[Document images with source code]
______________________________

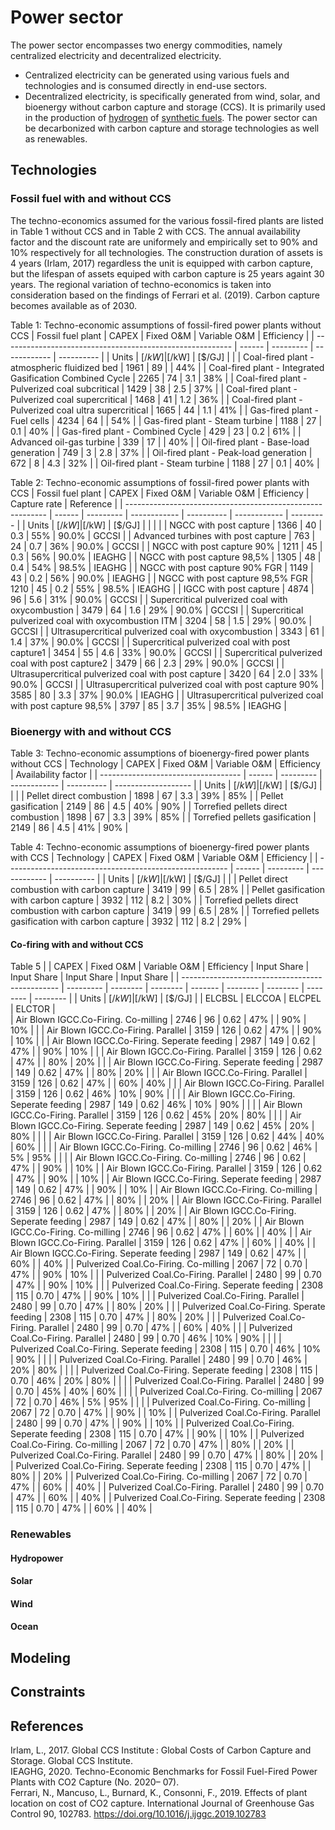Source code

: # Power sector

The power sector encompasses two energy commodities, namely centralized electricity and decentralized electricity. 
* Centralized electricity can be generated using various fuels and technologies and is consumed directly in end-use sectors.
* Decentralized electricity, is specifically generated from wind, solar, and bioenergy without carbon capture and storage (CCS). It is primarily used in the production of [hydrogen](hydrogen.png) of [synthetic fuels](synthetic-fuels.md).
The power sector can be decarbonized with carbon capture and storage technologies as well as renewables.

## Technologies

###  Fossil fuel with and without CCS

The techno-economics assumed for the various fossil-fired plants are listed in Table 1 without CCS and in Table 2 with CCS. The annual availability factor and the discount rate are uniformely and empirically set to 90% and 10% respectively for all technologies. The construction duration of assets is 4 years (Irlam, 2017) regardless the unit is equipped with carbon capture, but the lifespan of assets equiped with carbon capture is 25 years againt 30 years. The regional variation of techno-economics is taken into consideration based on the findings of Ferrari et al. (2019). Carbon capture becomes available as of 2030.

Table 1: Techno-economic assumptions of fossil-fired power plants without CCS
| Fossil fuel plant                                         | CAPEX  | Fixed O&M | Variable O&M | Efficiency |
| --------------------------------------------------------- | ------ | --------- | ------------ | ---------- |
| Units                                                     | [$/kW] | [$/kW]    | [$/GJ]       |            |
| Coal-fired plant - atmospheric fluidized bed              | 1961   | 89        |              | 44%        |
| Coal-fired plant - Integrated Gasification Combined Cycle | 2265   | 74        | 3.1          | 38%        |
| Coal-fired plant - Pulverized coal subcritical            | 1429   | 38        | 2.5          | 37%        |
| Coal-fired plant - Pulverized coal supercritical          | 1468   | 41        | 1.2          | 36%        |
| Coal-fired plant - Pulverized coal ultra supercritical    | 1665   | 44        | 1.1          | 41%        |
| Gas-fired plant - Fuel cells                              | 4234   | 64        |              | 54%        |
| Gas-fired plant - Steam turbine                           | 1188   | 27        | 0.1          | 40%        |
| Gas-fired plant - Combined Cycle                          | 429    | 23        | 0.2          | 61%        |
| Advanced oil-gas turbine                                  | 339    | 17        |              | 40%        |
| Oil-fired plant - Base-load generation                    | 749    | 3         | 2.8          | 37%        |
| Oil-fired plant - Peak-load generation                    | 672    | 8         | 4.3          | 32%        |
| Oil-fired plant - Steam turbine                           | 1188   | 27        | 0.1          | 40%        |

Table 2: Techno-economic assumptions of fossil-fired power plants with CCS
| Fossil fuel plant                                          | CAPEX  | Fixed O&M | Variable O&M | Efficiency | Capture rate | Reference |
| ---------------------------------------------------------- | ------ | --------- | ------------ | ---------- | ------------ | --------- |
| Units                                                      | [$/kW] | [$/kW]    | [$/GJ]       |            |              |           |
| NGCC with post capture                                     | 1366   | 40        | 0.3          | 55%        | 90.0%        | GCCSI     |
| Advanced turbines with post capture                        | 763    | 24        | 0.7          | 36%        | 90.0%        | GCCSI     |
| NGCC with post capture 90%                                 | 1211   | 45        | 0.3          | 56%        | 90.0%        | IEAGHG    |
| NGCC with post capture 98,5%                               | 1305   | 48        | 0.4          | 54%        | 98.5%        | IEAGHG    |
| NGCC with post capture 90% FGR                             | 1149   | 43        | 0.2          | 56%        | 90.0%        | IEAGHG    |
| NGCC with post capture 98,5% FGR                           | 1210   | 45        | 0.2          | 55%        | 98.5%        | IEAGHG    |
| IGCC with post capture                                     | 4874   | 96        | 5.6          | 31%        | 90.0%        | GCCSI     |
| Supercritical pulverized coal with oxycombustion           | 3479   | 64        | 1.6          | 29%        | 90.0%        | GCCSI     |
| Supercritical pulverized coal with oxycombustion ITM       | 3204   | 58        | 1.5          | 29%        | 90.0%        | GCCSI     |
| Ultrasupercritical pulverized coal with oxycombustion      | 3343   | 61        | 1.4          | 37%        | 90.0%        | GCCSI     |
| Supercritical pulverized coal with post capture1           | 3454   | 55        | 4.6          | 33%        | 90.0%        | GCCSI     |
| Supercritical pulverized coal with post capture2           | 3479   | 66        | 2.3          | 29%        | 90.0%        | GCCSI     |
| Ultrasupercritical pulverized coal with post capture       | 3420   | 64        | 2.0          | 33%        | 90.0%        | GCCSI     |
| Ultrasupercritical pulverized coal with post capture 90%   | 3585   | 80        | 3.3          | 37%        | 90.0%        | IEAGHG    |
| Ultrasupercritical pulverized coal with post capture 98,5% | 3797   | 85        | 3.7          | 35%        | 98.5%        | IEAGHG    |

### Bioenergy with and without CCS

Table 3: Techno-economic assumptions of bioenergy-fired power plants without CCS
| Technology                          | CAPEX  | Fixed O&M | Variable O&M | Efficiency | Availability factor |
| ----------------------------------- | ------ | --------- | ------------ | ---------- | ------------------- |
| Units                               | [$/kW] | [$/kW]    | [$/GJ]       |            |                     |
| Pellet direct combustion            | 1898   | 67        | 3.3          | 39%        | 85%                 |
| Pellet gasification                 | 2149   | 86        | 4.5          | 40%        | 90%                 |
| Torrefied pellets direct combustion | 1898   | 67        | 3.3          | 39%        | 85%                 |
| Torrefied pellets gasification      | 2149   | 86        | 4.5          | 41%        | 90%                 |

Table 4: Techno-economic assumptions of bioenergy-fired power plants with CCS
| Technology                                              | CAPEX  | Fixed O&M | Variable O&M | Efficiency |
| ------------------------------------------------------- | ------ | --------- | ------------ | ---------- |
| Units                                                   | [$/kW] | [$/kW]    | [$/GJ]       |            |
| Pellet direct combustion with carbon capture            | 3419   | 99        | 6.5          | 28%        |
| Pellet gasification with carbon capture                 | 3932   | 112       | 8.2          | 30%        |
| Torrefied pellets direct combustion with carbon capture | 3419   | 99        | 6.5          | 28%        |
| Torrefied pellets gasification with carbon capture      | 3932   | 112       | 8.2          | 29%        |

#### Co-firing with and without CCS

Table 5
|                                                 | CAPEX  | Fixed O&M | Variable O&M | Efficiency | Input Share | Input Share | Input Share | Input Share |
| ----------------------------------------------- | --------- | -------- | -------- | ------- | -------- | -------- | -------- | -------- |
| Units                                           | [$/kW]    | [$/kW]   | [$/GJ]   |         | ELCBSL   | ELCCOA   | ELCPEL   | ELCTOR   |   
| Air Blown IGCC.Co-Firing. Co-milling       | 2746      | 96       | 0.62     | 47%     |          | 90%      | 10%      |          |
| Air Blown IGCC.Co-Firing. Parallel         | 3159      | 126      | 0.62     | 47%     |          | 90%      | 10%      |          |
| Air Blown IGCC.Co-Firing. Seperate feeding | 2987      | 149      | 0.62     | 47%     |          | 90%      | 10%      |          |
| Air Blown IGCC.Co-Firing. Parallel         | 3159      | 126      | 0.62     | 47%     |          | 80%      | 20%      |          |
| Air Blown IGCC.Co-Firing. Seperate feeding | 2987      | 149      | 0.62     | 47%     |          | 80%      | 20%      |          |
| Air Blown IGCC.Co-Firing. Parallel         | 3159      | 126      | 0.62     | 47%     |          | 60%      | 40%      |          |
| Air Blown IGCC.Co-Firing. Parallel         | 3159      | 126      | 0.62     | 46%     | 10%      | 90%      |          |          |
| Air Blown IGCC.Co-Firing. Seperate feeding | 2987      | 149      | 0.62     | 46%     | 10%      | 90%      |          |          |
| Air Blown IGCC.Co-Firing. Parallel         | 3159      | 126      | 0.62     | 45%     | 20%      | 80%      |          |          |
| Air Blown IGCC.Co-Firing. Seperate feeding | 2987      | 149      | 0.62     | 45%     | 20%      | 80%      |          |          |
| Air Blown IGCC.Co-Firing. Parallel         | 3159      | 126      | 0.62     | 44%     | 40%      | 60%      |          |          |
| Air Blown IGCC.Co-Firing. Co-milling        | 2746      | 96       | 0.62     | 46%     | 5%       | 95%      |          |          |
| Air Blown IGCC.Co-Firing. Co-milling       | 2746      | 96       | 0.62     | 47%     |          | 90%      |          | 10%      |
| Air Blown IGCC.Co-Firing. Parallel         | 3159      | 126      | 0.62     | 47%     |          | 90%      |          | 10%      |
| Air Blown IGCC.Co-Firing. Seperate feeding | 2987      | 149      | 0.62     | 47%     |          | 90%      |          | 10%      |
| Air Blown IGCC.Co-Firing. Co-milling       | 2746      | 96       | 0.62     | 47%     |          | 80%      |          | 20%      |
| Air Blown IGCC.Co-Firing. Parallel         | 3159      | 126      | 0.62     | 47%     |          | 80%      |          | 20%      |
| Air Blown IGCC.Co-Firing. Seperate feeding | 2987      | 149      | 0.62     | 47%     |          | 80%      |          | 20%      |
| Air Blown IGCC.Co-Firing. Co-milling       | 2746      | 96       | 0.62     | 47%     |          | 60%      |          | 40%      |
| Air Blown IGCC.Co-Firing. Parallel         | 3159      | 126      | 0.62     | 47%     |          | 60%      |          | 40%      |
| Air Blown IGCC.Co-Firing. Seperate feeding | 2987      | 149      | 0.62     | 47%     |          | 60%      |          | 40%      |
| Pulverized Coal.Co-Firing. Co-milling      | 2067      | 72       | 0.70     | 47%     |          | 90%      | 10%      |          |
| Pulverized Coal.Co-Firing. Parallel        | 2480      | 99       | 0.70     | 47%     |          | 90%      | 10%      |          |
| Pulverized Coal.Co-Firing. Seperate feeding | 2308      | 115      | 0.70     | 47%     |          | 90%      | 10%      |          |
| Pulverized Coal.Co-Firing. Parallel        | 2480      | 99       | 0.70     | 47%     |          | 80%      | 20%      |          |
| Pulverized Coal.Co-Firing. Sperate feeding | 2308      | 115      | 0.70     | 47%     |          | 80%      | 20%      |          |
| Pulverized Coal.Co-Firing. Parallel        | 2480      | 99       | 0.70     | 47%     |          | 60%      | 40%      |          |
| Pulverized Coal.Co-Firing. Parallel        | 2480      | 99       | 0.70     | 46%     | 10%      | 90%      |          |          |
| Pulverized Coal.Co-Firing. Seperate feeding | 2308      | 115      | 0.70     | 46%     | 10%      | 90%      |          |          |
| Pulverized Coal.Co-Firing. Parallel        | 2480      | 99       | 0.70     | 46%     | 20%      | 80%      |          |          |
| Pulverized Coal.Co-Firing. Seperate feeding | 2308      | 115      | 0.70     | 46%     | 20%      | 80%      |          |          |
| Pulverized Coal.Co-Firing. Parallel        | 2480      | 99       | 0.70     | 45%     | 40%      | 60%      |          |          |
| Pulverized Coal.Co-Firing. Co-milling       | 2067      | 72       | 0.70     | 46%     | 5%       | 95%      |          |          |
| Pulverized Coal.Co-Firing. Co-milling      | 2067      | 72       | 0.70     | 47%     |          | 90%      |          | 10%      |
| Pulverized Coal.Co-Firing. Parallel        | 2480      | 99       | 0.70     | 47%     |          | 90%      |          | 10%      |
| Pulverized Coal.Co-Firing. Seperate feeding | 2308      | 115      | 0.70     | 47%     |          | 90%      |          | 10%      |
| Pulverized Coal.Co-Firing. Co-milling      | 2067      | 72       | 0.70     | 47%     |          | 80%      |          | 20%      |
| Pulverized Coal.Co-Firing. Parallel        | 2480      | 99       | 0.70     | 47%     |          | 80%      |          | 20%      |
| Pulverized Coal.Co-Firing. Seperate feeding | 2308      | 115      | 0.70     | 47%     |          | 80%      |          | 20%      |
| Pulverized Coal.Co-Firing. Co-milling      | 2067      | 72       | 0.70     | 47%     |          | 60%      |          | 40%      |
| Pulverized Coal.Co-Firing. Parallel        | 2480      | 99       | 0.70     | 47%     |          | 60%      |          | 40%      |
| Pulverized Coal.Co-Firing. Seperate feeding | 2308      | 115      | 0.70     | 47%     |          | 60%      |          | 40%      |

### Renewables

#### Hydropower

#### Solar

#### Wind

#### Ocean

## Modeling

## Constraints

## References

Irlam, L., 2017. Global CCS Institute : Global Costs of Carbon Capture and Storage. Global CCS Institute.  
IEAGHG, 2020. Techno-Economic Benchmarks for Fossil Fuel-Fired Power Plants with CO2 Capture (No. 2020– 07).  
Ferrari, N., Mancuso, L., Burnard, K., Consonni, F., 2019. Effects of plant location on cost of CO2 capture. International Journal of Greenhouse Gas Control 90, 102783. https://doi.org/10.1016/j.ijggc.2019.102783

______________________________

• Prompt: If a line of the records above includes the word "load", count it; state the final number with no other words.

• Written solution: 2